Looking through the records that follow, determine how many lines contain "their" and reply with that number alone.

Data excerpts:
----

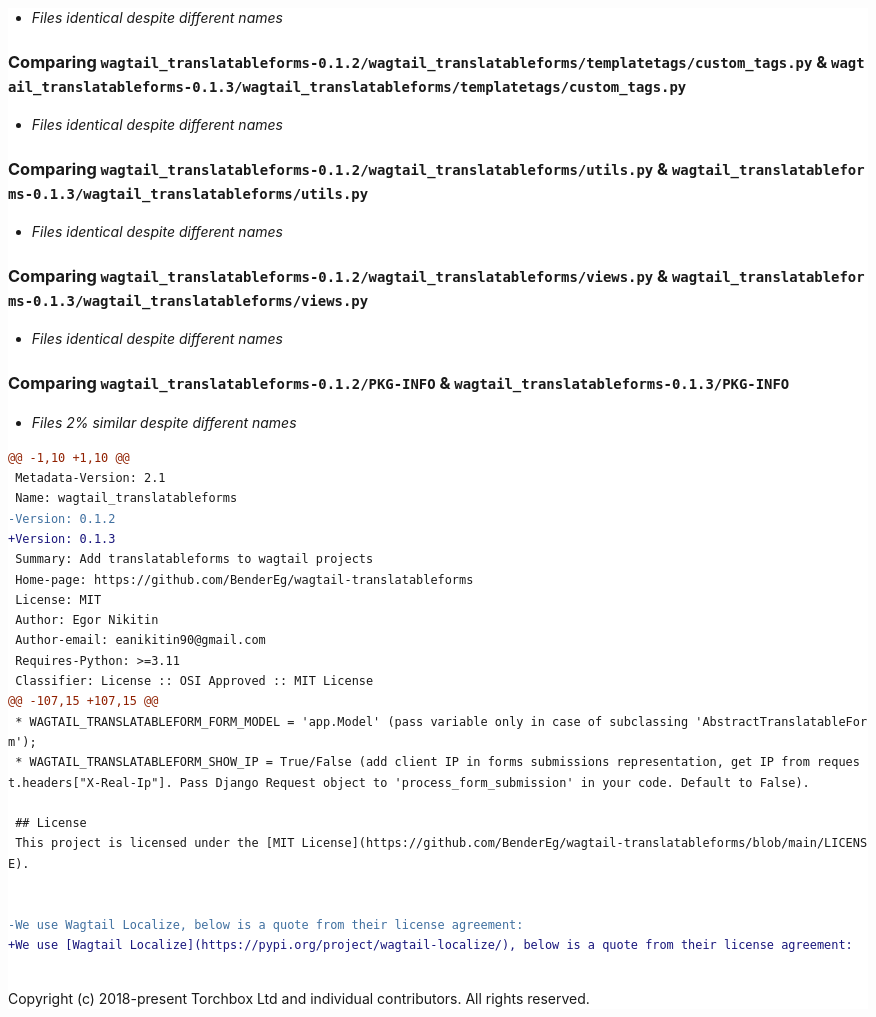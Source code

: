  * *Files identical despite different names*

### Comparing `wagtail_translatableforms-0.1.2/wagtail_translatableforms/templatetags/custom_tags.py` & `wagtail_translatableforms-0.1.3/wagtail_translatableforms/templatetags/custom_tags.py`

 * *Files identical despite different names*

### Comparing `wagtail_translatableforms-0.1.2/wagtail_translatableforms/utils.py` & `wagtail_translatableforms-0.1.3/wagtail_translatableforms/utils.py`

 * *Files identical despite different names*

### Comparing `wagtail_translatableforms-0.1.2/wagtail_translatableforms/views.py` & `wagtail_translatableforms-0.1.3/wagtail_translatableforms/views.py`

 * *Files identical despite different names*

### Comparing `wagtail_translatableforms-0.1.2/PKG-INFO` & `wagtail_translatableforms-0.1.3/PKG-INFO`

 * *Files 2% similar despite different names*

```diff
@@ -1,10 +1,10 @@
 Metadata-Version: 2.1
 Name: wagtail_translatableforms
-Version: 0.1.2
+Version: 0.1.3
 Summary: Add translatableforms to wagtail projects
 Home-page: https://github.com/BenderEg/wagtail-translatableforms
 License: MIT
 Author: Egor Nikitin
 Author-email: eanikitin90@gmail.com
 Requires-Python: >=3.11
 Classifier: License :: OSI Approved :: MIT License
@@ -107,15 +107,15 @@
 * WAGTAIL_TRANSLATABLEFORM_FORM_MODEL = 'app.Model' (pass variable only in case of subclassing 'AbstractTranslatableForm');
 * WAGTAIL_TRANSLATABLEFORM_SHOW_IP = True/False (add client IP in forms submissions representation, get IP from request.headers["X-Real-Ip"]. Pass Django Request object to 'process_form_submission' in your code. Default to False).
 
 ## License
 This project is licensed under the [MIT License](https://github.com/BenderEg/wagtail-translatableforms/blob/main/LICENSE).
 
 
-We use Wagtail Localize, below is a quote from their license agreement:
+We use [Wagtail Localize](https://pypi.org/project/wagtail-localize/), below is a quote from their license agreement:
 
 ```
 Copyright (c) 2018-present Torchbox Ltd and individual contributors.
 All rights reserved.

----

* _Solution to the exercise_: 2